**ACTIVITY:**
If a line of the listing contains the string "jedem", return that line.

**STUDY MATERIAL:**
==========

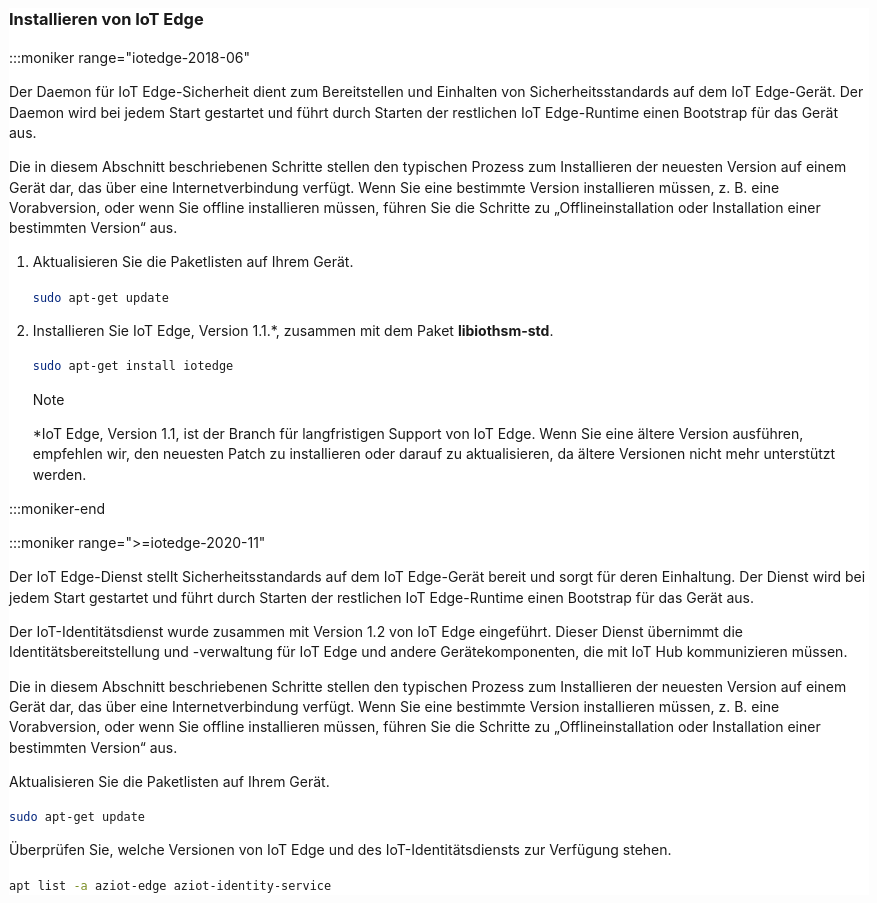 ### <a name="install-iot-edge"></a>Installieren von IoT Edge


:::moniker range="iotedge-2018-06"

Der Daemon für IoT Edge-Sicherheit dient zum Bereitstellen und Einhalten von Sicherheitsstandards auf dem IoT Edge-Gerät. Der Daemon wird bei jedem Start gestartet und führt durch Starten der restlichen IoT Edge-Runtime einen Bootstrap für das Gerät aus.

Die in diesem Abschnitt beschriebenen Schritte stellen den typischen Prozess zum Installieren der neuesten Version auf einem Gerät dar, das über eine Internetverbindung verfügt. Wenn Sie eine bestimmte Version installieren müssen, z. B. eine Vorabversion, oder wenn Sie offline installieren müssen, führen Sie die Schritte zu „Offlineinstallation oder Installation einer bestimmten Version“ aus.

1. Aktualisieren Sie die Paketlisten auf Ihrem Gerät.

   ```bash
   sudo apt-get update
   ```

1. Installieren Sie IoT Edge, Version 1.1.*, zusammen mit dem Paket **libiothsm-std**.

   ```bash
   sudo apt-get install iotedge
   ```

   > [!NOTE]
   > *IoT Edge, Version 1.1, ist der Branch für langfristigen Support von IoT Edge. Wenn Sie eine ältere Version ausführen, empfehlen wir, den neuesten Patch zu installieren oder darauf zu aktualisieren, da ältere Versionen nicht mehr unterstützt werden.

:::moniker-end



:::moniker range=">=iotedge-2020-11"

Der IoT Edge-Dienst stellt Sicherheitsstandards auf dem IoT Edge-Gerät bereit und sorgt für deren Einhaltung. Der Dienst wird bei jedem Start gestartet und führt durch Starten der restlichen IoT Edge-Runtime einen Bootstrap für das Gerät aus.

Der IoT-Identitätsdienst wurde zusammen mit Version 1.2 von IoT Edge eingeführt. Dieser Dienst übernimmt die Identitätsbereitstellung und -verwaltung für IoT Edge und andere Gerätekomponenten, die mit IoT Hub kommunizieren müssen.

Die in diesem Abschnitt beschriebenen Schritte stellen den typischen Prozess zum Installieren der neuesten Version auf einem Gerät dar, das über eine Internetverbindung verfügt. Wenn Sie eine bestimmte Version installieren müssen, z. B. eine Vorabversion, oder wenn Sie offline installieren müssen, führen Sie die Schritte zu „Offlineinstallation oder Installation einer bestimmten Version“ aus.

Aktualisieren Sie die Paketlisten auf Ihrem Gerät.

   ```bash
   sudo apt-get update
   ```

Überprüfen Sie, welche Versionen von IoT Edge und des IoT-Identitätsdiensts zur Verfügung stehen.

   ```bash
   apt list -a aziot-edge aziot-identity-service
   ```
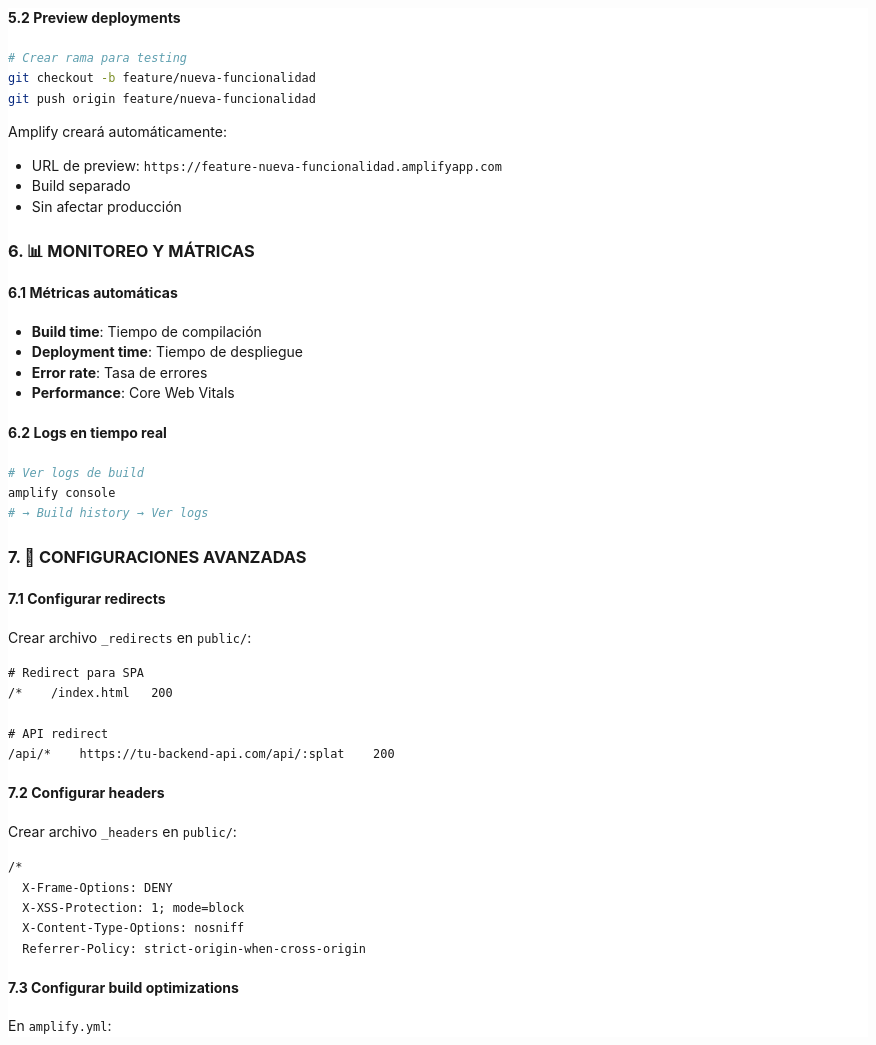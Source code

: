 #### **5.2 Preview deployments**
```bash
# Crear rama para testing
git checkout -b feature/nueva-funcionalidad
git push origin feature/nueva-funcionalidad
```

Amplify creará automáticamente:
- URL de preview: `https://feature-nueva-funcionalidad.amplifyapp.com`
- Build separado
- Sin afectar producción

### **6. 📊 MONITOREO Y MÁTRICAS**

#### **6.1 Métricas automáticas**
- **Build time**: Tiempo de compilación
- **Deployment time**: Tiempo de despliegue
- **Error rate**: Tasa de errores
- **Performance**: Core Web Vitals

#### **6.2 Logs en tiempo real**
```bash
# Ver logs de build
amplify console
# → Build history → Ver logs
```

### **7. 🔧 CONFIGURACIONES AVANZADAS**

#### **7.1 Configurar redirects**
Crear archivo `_redirects` en `public/`:

```
# Redirect para SPA
/*    /index.html   200

# API redirect
/api/*    https://tu-backend-api.com/api/:splat    200
```

#### **7.2 Configurar headers**
Crear archivo `_headers` en `public/`:

```
/*
  X-Frame-Options: DENY
  X-XSS-Protection: 1; mode=block
  X-Content-Type-Options: nosniff
  Referrer-Policy: strict-origin-when-cross-origin
```

#### **7.3 Configurar build optimizations**
En `amplify.yml`:
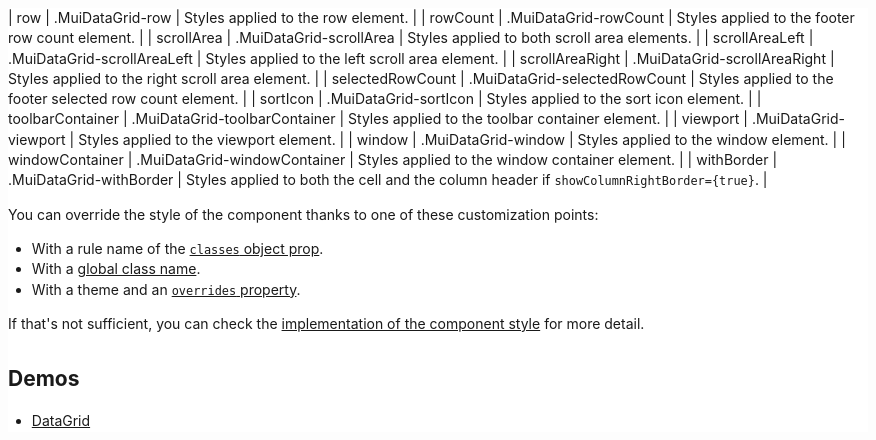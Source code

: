 | <span class="prop-name">row</span> | <span class="prop-name">.MuiDataGrid-row</span> | Styles applied to the row element. |
| <span class="prop-name">rowCount</span> | <span class="prop-name">.MuiDataGrid-rowCount</span> | Styles applied to the footer row count element. |
| <span class="prop-name">scrollArea</span> | <span class="prop-name">.MuiDataGrid-scrollArea</span> | Styles applied to both scroll area elements. |
| <span class="prop-name">scrollAreaLeft</span> | <span class="prop-name">.MuiDataGrid-scrollAreaLeft</span> | Styles applied to the left scroll area element. |
| <span class="prop-name">scrollAreaRight</span> | <span class="prop-name">.MuiDataGrid-scrollAreaRight</span> | Styles applied to the right scroll area element. |
| <span class="prop-name">selectedRowCount</span> | <span class="prop-name">.MuiDataGrid-selectedRowCount</span> | Styles applied to the footer selected row count element. |
| <span class="prop-name">sortIcon</span> | <span class="prop-name">.MuiDataGrid-sortIcon</span> | Styles applied to the sort icon element. |
| <span class="prop-name">toolbarContainer</span> | <span class="prop-name">.MuiDataGrid-toolbarContainer</span> | Styles applied to the toolbar container element. |
| <span class="prop-name">viewport</span> | <span class="prop-name">.MuiDataGrid-viewport</span> | Styles applied to the viewport element. |
| <span class="prop-name">window</span> | <span class="prop-name">.MuiDataGrid-window</span> | Styles applied to the window element. |
| <span class="prop-name">windowContainer</span> | <span class="prop-name">.MuiDataGrid-windowContainer</span> | Styles applied to the window container element. |
| <span class="prop-name">withBorder</span> | <span class="prop-name">.MuiDataGrid-withBorder</span> | Styles applied to both the cell and the column header if `showColumnRightBorder={true}`. |

You can override the style of the component thanks to one of these customization points:

- With a rule name of the [`classes` object prop](/customization/components/#overriding-styles-with-classes).
- With a [global class name](/customization/components/#overriding-styles-with-global-class-names).
- With a theme and an [`overrides` property](/customization/globals/#css).

If that's not sufficient, you can check the [implementation of the component style](https://github.com/mui-org/material-ui-x/blob/next/packages/grid/_modules_/grid/components/containers/GridRootStyles.ts) for more detail.

## Demos

- [DataGrid](/components/data-grid/#mit-version)
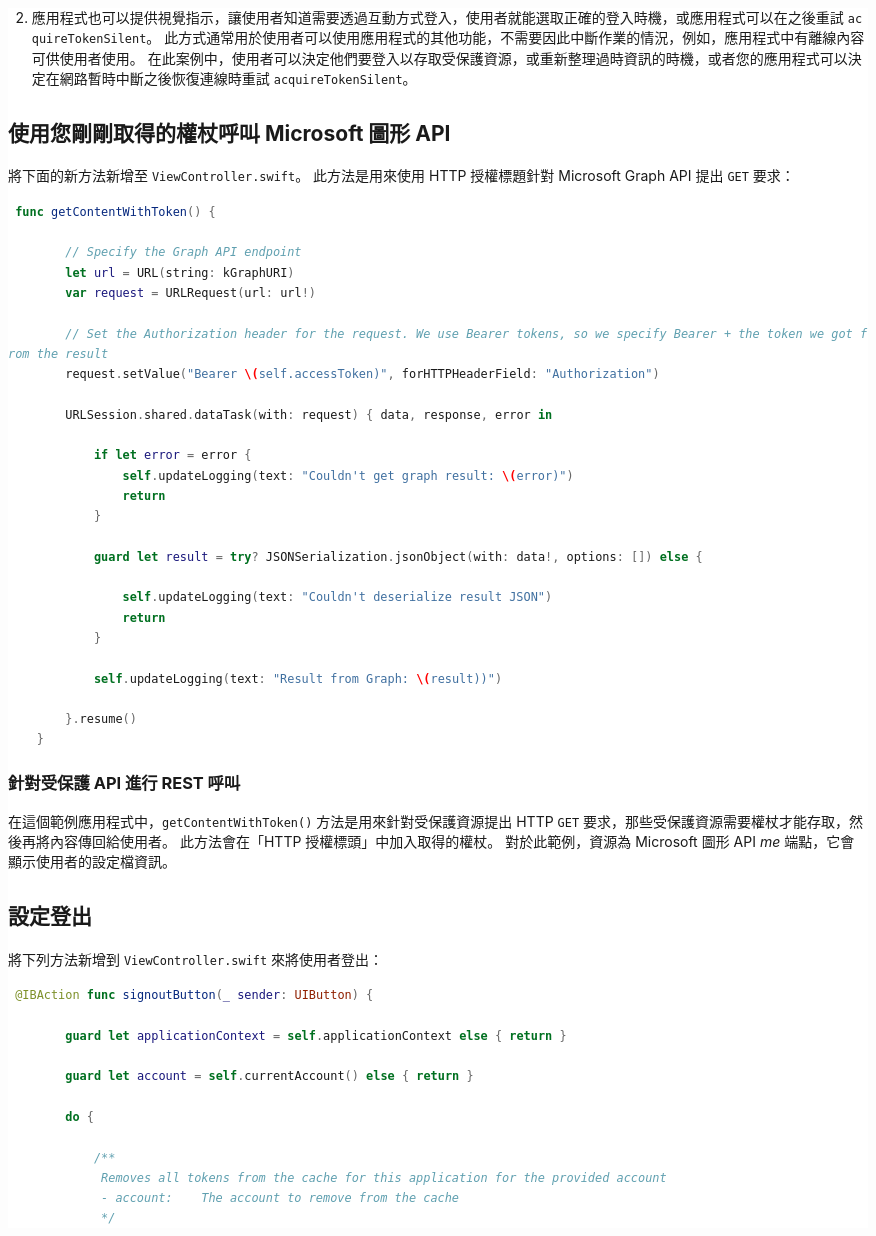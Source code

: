 2. 應用程式也可以提供視覺指示，讓使用者知道需要透過互動方式登入，使用者就能選取正確的登入時機，或應用程式可以在之後重試 `acquireTokenSilent`。 此方式通常用於使用者可以使用應用程式的其他功能，不需要因此中斷作業的情況，例如，應用程式中有離線內容可供使用者使用。 在此案例中，使用者可以決定他們要登入以存取受保護資源，或重新整理過時資訊的時機，或者您的應用程式可以決定在網路暫時中斷之後恢復連線時重試 `acquireTokenSilent`。



## <a name="call-the-microsoft-graph-api-using-the-token-you-just-obtained"></a>使用您剛剛取得的權杖呼叫 Microsoft 圖形 API

將下面的新方法新增至 `ViewController.swift`。 此方法是用來使用 HTTP 授權標題針對 Microsoft Graph API 提出 `GET` 要求：

```swift
 func getContentWithToken() {

        // Specify the Graph API endpoint
        let url = URL(string: kGraphURI)
        var request = URLRequest(url: url!)
    
        // Set the Authorization header for the request. We use Bearer tokens, so we specify Bearer + the token we got from the result
        request.setValue("Bearer \(self.accessToken)", forHTTPHeaderField: "Authorization")

        URLSession.shared.dataTask(with: request) { data, response, error in

            if let error = error {
                self.updateLogging(text: "Couldn't get graph result: \(error)")
                return
            }

            guard let result = try? JSONSerialization.jsonObject(with: data!, options: []) else {

                self.updateLogging(text: "Couldn't deserialize result JSON")
                return
            }

            self.updateLogging(text: "Result from Graph: \(result))")

        }.resume()
    }
```


### <a name="making-a-rest-call-against-a-protected-api"></a>針對受保護 API 進行 REST 呼叫

在這個範例應用程式中，`getContentWithToken()` 方法是用來針對受保護資源提出 HTTP `GET` 要求，那些受保護資源需要權杖才能存取，然後再將內容傳回給使用者。 此方法會在「HTTP 授權標頭」中加入取得的權杖。 對於此範例，資源為 Microsoft 圖形 API *me* 端點，它會顯示使用者的設定檔資訊。


## <a name="set-up-sign-out"></a>設定登出

將下列方法新增到 `ViewController.swift` 來將使用者登出：

```swift 
 @IBAction func signoutButton(_ sender: UIButton) {

        guard let applicationContext = self.applicationContext else { return }

        guard let account = self.currentAccount() else { return }

        do {

            /**
             Removes all tokens from the cache for this application for the provided account
             - account:    The account to remove from the cache
             */

```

==========

**TASK RESULT:**
Der Daemon für IoT Edge-Sicherheit dient zum Bereitstellen und Einhalten von Sicherheitsstandards auf dem IoT Edge-Gerät. Der Daemon wird bei jedem Start gestartet und führt durch Starten der restlichen IoT Edge-Runtime einen Bootstrap für das Gerät aus.
Der IoT Edge-Dienst stellt Sicherheitsstandards auf dem IoT Edge-Gerät bereit und sorgt für deren Einhaltung. Der Dienst wird bei jedem Start gestartet und führt durch Starten der restlichen IoT Edge-Runtime einen Bootstrap für das Gerät aus.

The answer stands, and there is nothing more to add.